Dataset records
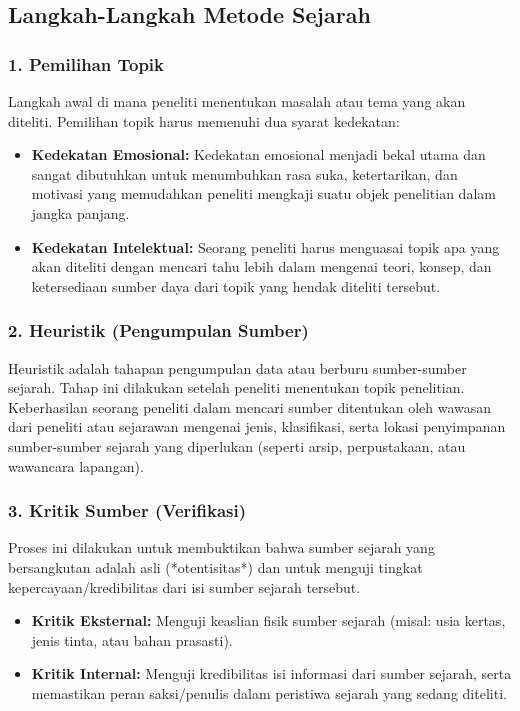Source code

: \documentclass[12pt, a4paper]{article}
\begin{document}
\subsection{Langkah-Langkah Metode Sejarah}
\subsubsection{1. Pemilihan Topik}
Langkah awal di mana peneliti menentukan masalah atau tema yang akan diteliti. Pemilihan topik harus memenuhi dua syarat kedekatan:
\begin{itemize}
	\item \textbf{Kedekatan Emosional:} Kedekatan emosional menjadi bekal utama dan sangat dibutuhkan untuk menumbuhkan rasa suka, ketertarikan, dan motivasi yang memudahkan peneliti mengkaji suatu objek penelitian dalam jangka panjang.
	\item \textbf{Kedekatan Intelektual:} Seorang peneliti harus menguasai topik apa yang akan diteliti dengan mencari tahu lebih dalam mengenai teori, konsep, dan ketersediaan sumber daya dari topik yang hendak diteliti tersebut.
\end{itemize}

\subsubsection{2. Heuristik (Pengumpulan Sumber)}
Heuristik adalah tahapan pengumpulan data atau berburu sumber-sumber sejarah. Tahap ini dilakukan setelah peneliti menentukan topik penelitian. Keberhasilan seorang peneliti dalam mencari sumber ditentukan oleh wawasan dari peneliti atau sejarawan mengenai jenis, klasifikasi, serta lokasi penyimpanan sumber-sumber sejarah yang diperlukan (seperti arsip, perpustakaan, atau wawancara lapangan).

\subsubsection{3. Kritik Sumber (Verifikasi)}
Proses ini dilakukan untuk membuktikan bahwa sumber sejarah yang bersangkutan adalah asli (*otentisitas*) dan untuk menguji tingkat kepercayaan/kredibilitas dari isi sumber sejarah tersebut.
\begin{itemize}
	\item \textbf{Kritik Eksternal:} Menguji keaslian fisik sumber sejarah (misal: usia kertas, jenis tinta, atau bahan prasasti).
	\item \textbf{Kritik Internal:} Menguji kredibilitas isi informasi dari sumber sejarah, serta memastikan peran saksi/penulis dalam peristiwa sejarah yang sedang diteliti.
\end{itemize}
\end{document}
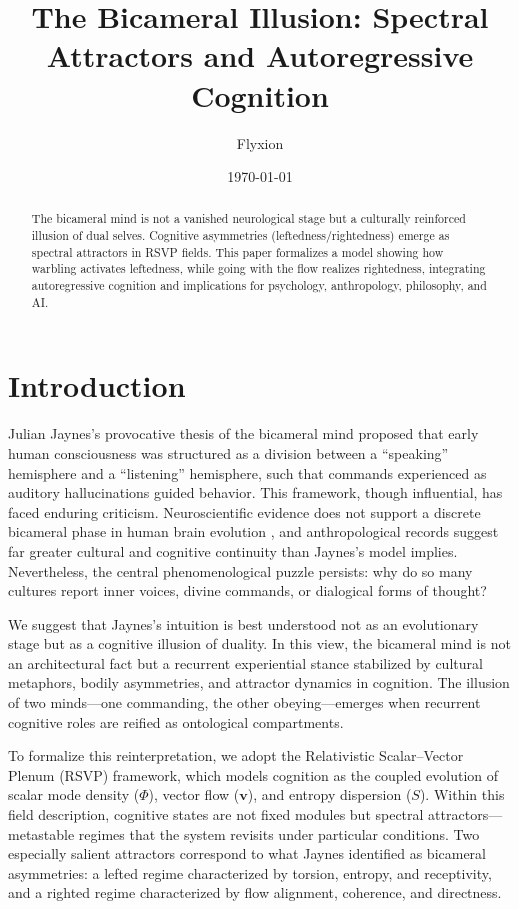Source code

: \documentclass[a4paper,11pt]{article}
\title{The Bicameral Illusion: Spectral Attractors and Autoregressive Cognition}
\author{Flyxion}
\date{\today}
\begin{document}
\maketitle

\begin{abstract}
The bicameral mind is not a vanished neurological stage but a culturally reinforced illusion of dual selves. Cognitive asymmetries (leftedness/rightedness) emerge as spectral attractors in RSVP fields. This paper formalizes a model showing how warbling activates leftedness, while going with the flow realizes rightedness, integrating autoregressive cognition and implications for psychology, anthropology, philosophy, and AI.
\end{abstract}

\section{Introduction}

Julian Jaynes’s provocative thesis of the bicameral mind \citep{jaynes1976origin} proposed that early human consciousness was structured as a division between a ``speaking'' hemisphere and a ``listening'' hemisphere, such that commands experienced as auditory hallucinations guided behavior. This framework, though influential, has faced enduring criticism. Neuroscientific evidence does not support a discrete bicameral phase in human brain evolution \citep{McVeigh2018}, and anthropological records suggest far greater cultural and cognitive continuity than Jaynes’s model implies. Nevertheless, the central phenomenological puzzle persists: why do so many cultures report inner voices, divine commands, or dialogical forms of thought?

We suggest that Jaynes’s intuition is best understood not as an evolutionary stage but as a cognitive illusion of duality. In this view, the bicameral mind is not an architectural fact but a recurrent experiential stance stabilized by cultural metaphors, bodily asymmetries, and attractor dynamics in cognition. The illusion of two minds—one commanding, the other obeying—emerges when recurrent cognitive roles are reified as ontological compartments.

To formalize this reinterpretation, we adopt the Relativistic Scalar--Vector Plenum (RSVP) framework, which models cognition as the coupled evolution of scalar mode density ($\Phi$), vector flow ($\mathbf{v}$), and entropy dispersion ($S$). Within this field description, cognitive states are not fixed modules but spectral attractors—metastable regimes that the system revisits under particular conditions. Two especially salient attractors correspond to what Jaynes identified as bicameral asymmetries: a lefted regime characterized by torsion, entropy, and receptivity, and a righted regime characterized by flow alignment, coherence, and directness.
\end{document}
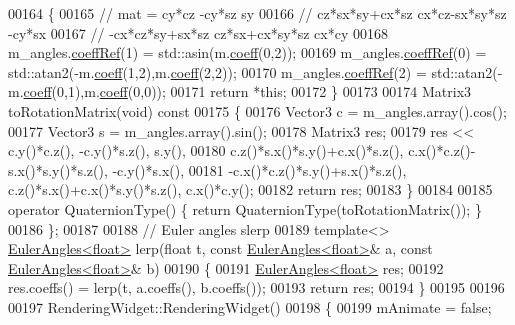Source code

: \begin{DoxyCode}
00164   \{
00165     \textcolor{comment}{// mat =  cy*cz          -cy*sz           sy}
00166     \textcolor{comment}{//        cz*sx*sy+cx*sz  cx*cz-sx*sy*sz -cy*sx}
00167     \textcolor{comment}{//       -cx*cz*sy+sx*sz  cz*sx+cx*sy*sz  cx*cy}
00168     m\_angles.\hyperlink{class_eigen_1_1_plain_object_base_a25626a55b26a4323565f79d1b7c48ea8}{coeffRef}(1) = std::asin(m.\hyperlink{class_eigen_1_1_plain_object_base_afbfc12954f16d21aedb7bd839f64a278}{coeff}(0,2));
00169     m\_angles.\hyperlink{class_eigen_1_1_plain_object_base_a25626a55b26a4323565f79d1b7c48ea8}{coeffRef}(0) = std::atan2(-m.\hyperlink{class_eigen_1_1_plain_object_base_afbfc12954f16d21aedb7bd839f64a278}{coeff}(1,2),m.\hyperlink{class_eigen_1_1_plain_object_base_afbfc12954f16d21aedb7bd839f64a278}{coeff}(2,2));
00170     m\_angles.\hyperlink{class_eigen_1_1_plain_object_base_a25626a55b26a4323565f79d1b7c48ea8}{coeffRef}(2) = std::atan2(-m.\hyperlink{class_eigen_1_1_plain_object_base_afbfc12954f16d21aedb7bd839f64a278}{coeff}(0,1),m.\hyperlink{class_eigen_1_1_plain_object_base_afbfc12954f16d21aedb7bd839f64a278}{coeff}(0,0));
00171     \textcolor{keywordflow}{return} *\textcolor{keyword}{this};
00172   \}
00173 
00174   Matrix3 toRotationMatrix(\textcolor{keywordtype}{void})\textcolor{keyword}{ const}
00175 \textcolor{keyword}{  }\{
00176     Vector3 c = m\_angles.array().cos();
00177     Vector3 s = m\_angles.array().sin();
00178     Matrix3 res;
00179     res <<  c.y()*c.z(),                    -c.y()*s.z(),                   s.y(),
00180             c.z()*s.x()*s.y()+c.x()*s.z(),  c.x()*c.z()-s.x()*s.y()*s.z(),  -c.y()*s.x(),
00181             -c.x()*c.z()*s.y()+s.x()*s.z(), c.z()*s.x()+c.x()*s.y()*s.z(),  c.x()*c.y();
00182     \textcolor{keywordflow}{return} res;
00183   \}
00184 
00185   \textcolor{keyword}{operator} QuaternionType() \{ \textcolor{keywordflow}{return} QuaternionType(toRotationMatrix()); \}
00186 \};
00187 
00188 \textcolor{comment}{// Euler angles slerp}
00189 \textcolor{keyword}{template}<> \hyperlink{class_eigen_1_1_euler_angles}{EulerAngles<float>} lerp(\textcolor{keywordtype}{float} t, \textcolor{keyword}{const} 
      \hyperlink{class_eigen_1_1_euler_angles}{EulerAngles<float>}& a, \textcolor{keyword}{const} \hyperlink{class_eigen_1_1_euler_angles}{EulerAngles<float>}& b)
00190 \{
00191   \hyperlink{class_eigen_1_1_euler_angles}{EulerAngles<float>} res;
00192   res.coeffs() = lerp(t, a.coeffs(), b.coeffs());
00193   \textcolor{keywordflow}{return} res;
00194 \}
00195 
00196 
00197 RenderingWidget::RenderingWidget()
00198 \{
00199   mAnimate = \textcolor{keyword}{false};

\end{DoxyCode}
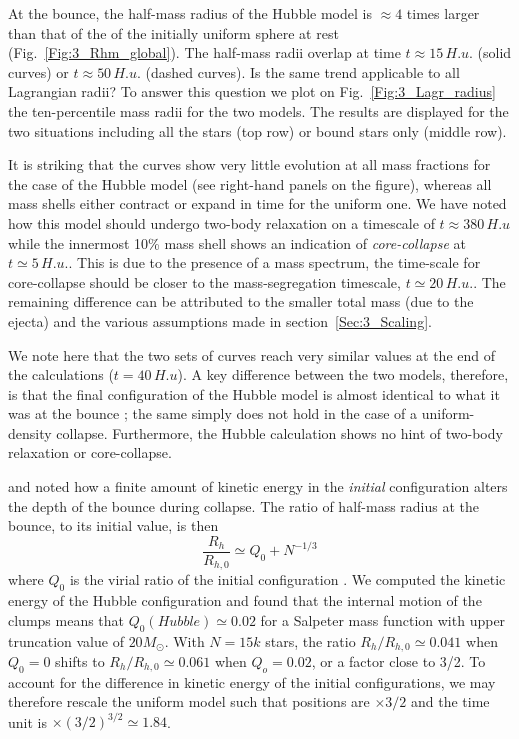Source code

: At the bounce, the half-mass radius of the Hubble model is $\approx 4$ times larger than that of the of the initially uniform sphere at rest (Fig.~\ref{Fig:3_Rhm_global}). The half-mass radii overlap at time $t \approx 15 \,H.u.$ (solid curves) or $t \approx 50 \,H.u.$ (dashed curves). Is the same trend applicable to all Lagrangian radii? To answer this question we plot on Fig.~\ref{Fig:3_Lagr_radius} the ten-percentile mass radii for the two models. The results are displayed for the two situations including all the stars (top row) or bound stars only (middle row). 

It is striking that the curves show very little evolution at all mass fractions for the case of the Hubble model (see right-hand panels on the figure), whereas all mass shells either contract or expand in time for the uniform one. We have noted how this model should undergo two-body relaxation on a timescale of $t \approx 380 \,H.u$ while the innermost 10\% mass shell shows an  indication of \textit{core-collapse} at $t \simeq 5 \,H.u.$. This is due to the presence of a mass spectrum, the time-scale for core-collapse should be closer to the mass-segregation timescale,  $t \simeq 20 \,H.u.$. The remaining difference can be attributed to the smaller total mass (due to the ejecta) and the various assumptions made in section~\ref{Sec:3_Scaling}.

We note here that the two sets of curves reach very similar values at the end of the calculations ($t = 40\, H.u$). A key difference between the two models, therefore, is that the final configuration of the Hubble model is almost identical to what it was at the bounce ; the same simply does not hold in the case of a uniform-density collapse. Furthermore, the Hubble calculation shows no hint of two-body relaxation or core-collapse.

\cite{Caputo2014} and \cite{Theis1999} noted how a finite amount of kinetic energy in the {\it initial} configuration alters the  depth of the bounce during collapse. The ratio of half-mass radius at the bounce, to its initial value, is then
\begin{equation}
\frac{R_h}{R_{h,0}} \simeq Q_0 + N^{-1/3}
\end{equation} 
 where $Q_0$ is the virial ratio of the initial configuration \citep[see][Fig.5]{Caputo2014}. We computed the kinetic energy of the  Hubble configuration and found that the internal motion of the clumps means that $Q_0 (Hubble) \simeq 0.02$ for a Salpeter mass function with upper truncation value of $20 M_\odot$. With $N = 15k$ stars, the ratio $R_h/R_{h,0} \simeq 0.041$ when $Q_0 = 0$ shifts to $R_h/R_{h,0} \simeq 0.061$ when $Q_o = 0.02$, or a factor close to 3/2. To account for the difference in kinetic energy of the initial configurations, we may therefore rescale the uniform model such that positions are  $ \times 3/2$ and the time unit is $\times (3/2)^{3/2} \simeq 1.84$.
 

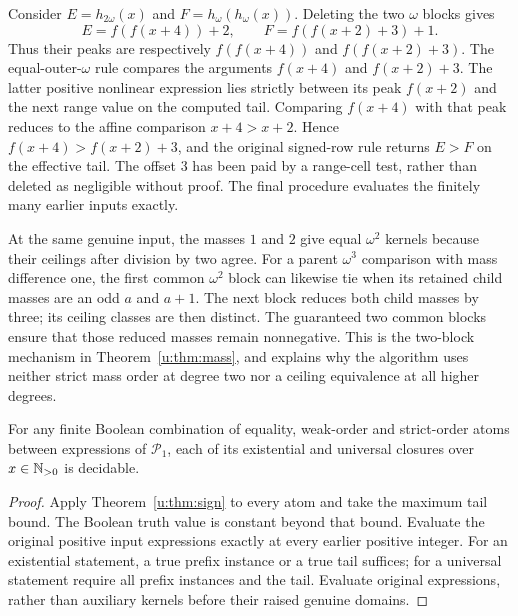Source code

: \begin{example}
Consider $E=h_{2\omega}(x)$ and $F=h_\omega(h_\omega(x))$.
Deleting the two $\omega$ blocks gives
\[
 E=f(f(x+4))+2,\qquad F=f(f(x+2)+3)+1.
\]
Thus their peaks are respectively $f(f(x+4))$ and
$f(f(x+2)+3)$. The equal-outer-$\omega$ rule compares the arguments
$f(x+4)$ and $f(x+2)+3$. The latter positive nonlinear expression lies
strictly between its peak $f(x+2)$ and the next range value on the
computed tail. Comparing $f(x+4)$ with that peak reduces to the affine
comparison $x+4>x+2$. Hence $f(x+4)>f(x+2)+3$, and the original signed-row
rule returns $E>F$ on the effective tail. The offset $3$ has been paid
by a range-cell test, rather than deleted as negligible without proof.
The final procedure evaluates the finitely many earlier inputs exactly.
\end{example}

\begin{example}
At the same genuine input, the masses $1$ and $2$ give equal
$\omega^2$ kernels because their ceilings after division by two agree.
For a parent $\omega^3$ comparison with mass difference one, the first
common $\omega^2$ block can likewise tie when its retained child masses
are an odd $a$ and $a+1$. The next block reduces both child masses by
three; its ceiling classes are then distinct. The guaranteed two common
blocks ensure that those reduced masses remain nonnegative.
This is the two-block mechanism in
Theorem~\ref{u:thm:mass}, and explains why the algorithm uses neither strict
mass order at degree two nor a ceiling equivalence at all higher degrees.
\end{example}

\begin{corollary}\label{u:cor:boolean}
For any finite Boolean combination of equality, weak-order and strict-order
atoms between expressions of $\mathcal P_1$, each of its existential and
universal closures over $x\in\mathbb N_{>0}$ is decidable.
\end{corollary}
\begin{proof}
Apply Theorem~\ref{u:thm:sign} to every atom and take the maximum tail bound.
The Boolean truth value is constant beyond that bound. Evaluate the
original positive input expressions exactly at every earlier positive
integer. For an existential statement, a true prefix instance or a true
tail suffices; for a universal statement require all prefix instances and
the tail. Evaluate original expressions, rather than auxiliary kernels
before their raised genuine domains.
\end{proof}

### TASK INSTRUCTIONS
Once you have checked the entries above, say how many lines include the word "division", and nothing beyond the number.

### OUTPUT FOR THIS TASK
2